> What the exercise asks: Reproduce every line of the material below exactly. No pictures belong in the copy.

================

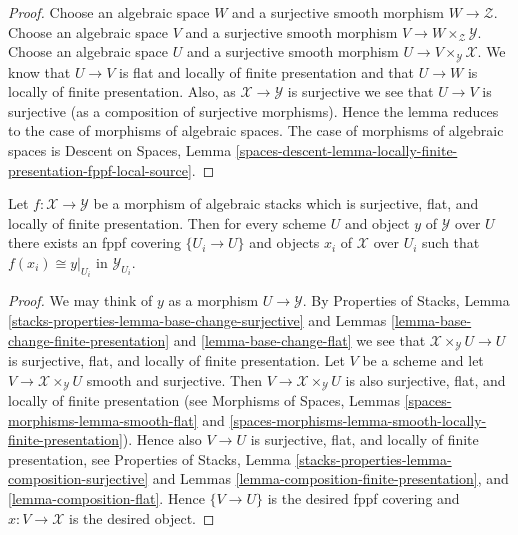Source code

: \begin{proof}
Choose an algebraic space $W$ and a surjective smooth morphism
$W \to \mathcal{Z}$. Choose an algebraic space $V$ and a surjective smooth
morphism $V \to W \times_\mathcal{Z} \mathcal{Y}$. Choose an algebraic space
$U$ and a surjective smooth morphism $U \to V \times_\mathcal{Y} \mathcal{X}$.
We know that $U \to V$ is flat and locally of finite presentation
and that $U \to W$ is locally of finite presentation.
Also, as $\mathcal{X} \to \mathcal{Y}$ is surjective we see that
$U \to V$ is surjective (as a composition of surjective morphisms).
Hence the lemma reduces to the case of morphisms of algebraic spaces.
The case of morphisms of algebraic spaces is
Descent on Spaces, Lemma
\ref{spaces-descent-lemma-locally-finite-presentation-fppf-local-source}.
\end{proof}

\begin{lemma}
\label{lemma-surjective-flat-locally-finite-presentation}
Let $f : \mathcal{X} \to \mathcal{Y}$ be a morphism of algebraic stacks
which is surjective, flat, and locally of finite presentation.
Then for every scheme $U$ and object $y$ of $\mathcal{Y}$ over $U$
there exists an fppf covering $\{U_i \to U\}$ and objects $x_i$
of $\mathcal{X}$ over $U_i$ such that $f(x_i) \cong y|_{U_i}$ in
$\mathcal{Y}_{U_i}$.
\end{lemma}

\begin{proof}
We may think of $y$ as a morphism $U \to \mathcal{Y}$. By
Properties of Stacks, Lemma
\ref{stacks-properties-lemma-base-change-surjective}
and
Lemmas \ref{lemma-base-change-finite-presentation} and
\ref{lemma-base-change-flat}
we see that $\mathcal{X} \times_\mathcal{Y} U \to U$ is surjective, flat,
and locally of finite presentation. Let $V$ be a scheme and let
$V \to \mathcal{X} \times_\mathcal{Y} U$ smooth and surjective.
Then $V \to \mathcal{X} \times_\mathcal{Y} U$ is also surjective, flat, and
locally of finite presentation (see
Morphisms of Spaces, Lemmas
\ref{spaces-morphisms-lemma-smooth-flat} and
\ref{spaces-morphisms-lemma-smooth-locally-finite-presentation}).
Hence also $V \to U$ is surjective, flat, and
locally of finite presentation, see
Properties of Stacks, Lemma
\ref{stacks-properties-lemma-composition-surjective}
and
Lemmas \ref{lemma-composition-finite-presentation}, and
\ref{lemma-composition-flat}.
Hence $\{V \to U\}$ is the desired fppf covering and $x : V \to \mathcal{X}$
is the desired object.
\end{proof}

================

> Solution:
Source code

: \begin{proof}
Choose an algebraic space $W$ and a surjective smooth morphism
$W \to \mathcal{Z}$. Choose an algebraic space $V$ and a surjective smooth
morphism $V \to W \times_\mathcal{Z} \mathcal{Y}$. Choose an algebraic space
$U$ and a surjective smooth morphism $U \to V \times_\mathcal{Y} \mathcal{X}$.
We know that $U \to V$ is flat and locally of finite presentation
and that $U \to W$ is locally of finite presentation.
Also, as $\mathcal{X} \to \mathcal{Y}$ is surjective we see that
$U \to V$ is surjective (as a composition of surjective morphisms).
Hence the lemma reduces to the case of morphisms of algebraic spaces.
The case of morphisms of algebraic spaces is
Descent on Spaces, Lemma
\ref{spaces-descent-lemma-locally-finite-presentation-fppf-local-source}.
\end{proof}

\begin{lemma}
\label{lemma-surjective-flat-locally-finite-presentation}
Let $f : \mathcal{X} \to \mathcal{Y}$ be a morphism of algebraic stacks
which is surjective, flat, and locally of finite presentation.
Then for every scheme $U$ and object $y$ of $\mathcal{Y}$ over $U$
there exists an fppf covering $\{U_i \to U\}$ and objects $x_i$
of $\mathcal{X}$ over $U_i$ such that $f(x_i) \cong y|_{U_i}$ in
$\mathcal{Y}_{U_i}$.
\end{lemma}

\begin{proof}
We may think of $y$ as a morphism $U \to \mathcal{Y}$. By
Properties of Stacks, Lemma
\ref{stacks-properties-lemma-base-change-surjective}
and
Lemmas \ref{lemma-base-change-finite-presentation} and
\ref{lemma-base-change-flat}
we see that $\mathcal{X} \times_\mathcal{Y} U \to U$ is surjective, flat,
and locally of finite presentation. Let $V$ be a scheme and let
$V \to \mathcal{X} \times_\mathcal{Y} U$ smooth and surjective.
Then $V \to \mathcal{X} \times_\mathcal{Y} U$ is also surjective, flat, and
locally of finite presentation (see
Morphisms of Spaces, Lemmas
\ref{spaces-morphisms-lemma-smooth-flat} and
\ref{spaces-morphisms-lemma-smooth-locally-finite-presentation}).
Hence also $V \to U$ is surjective, flat, and
locally of finite presentation, see
Properties of Stacks, Lemma
\ref{stacks-properties-lemma-composition-surjective}
and
Lemmas \ref{lemma-composition-finite-presentation}, and
\ref{lemma-composition-flat}.
Hence $\{V \to U\}$ is the desired fppf covering and $x : V \to \mathcal{X}$
is the desired object.
\end{proof}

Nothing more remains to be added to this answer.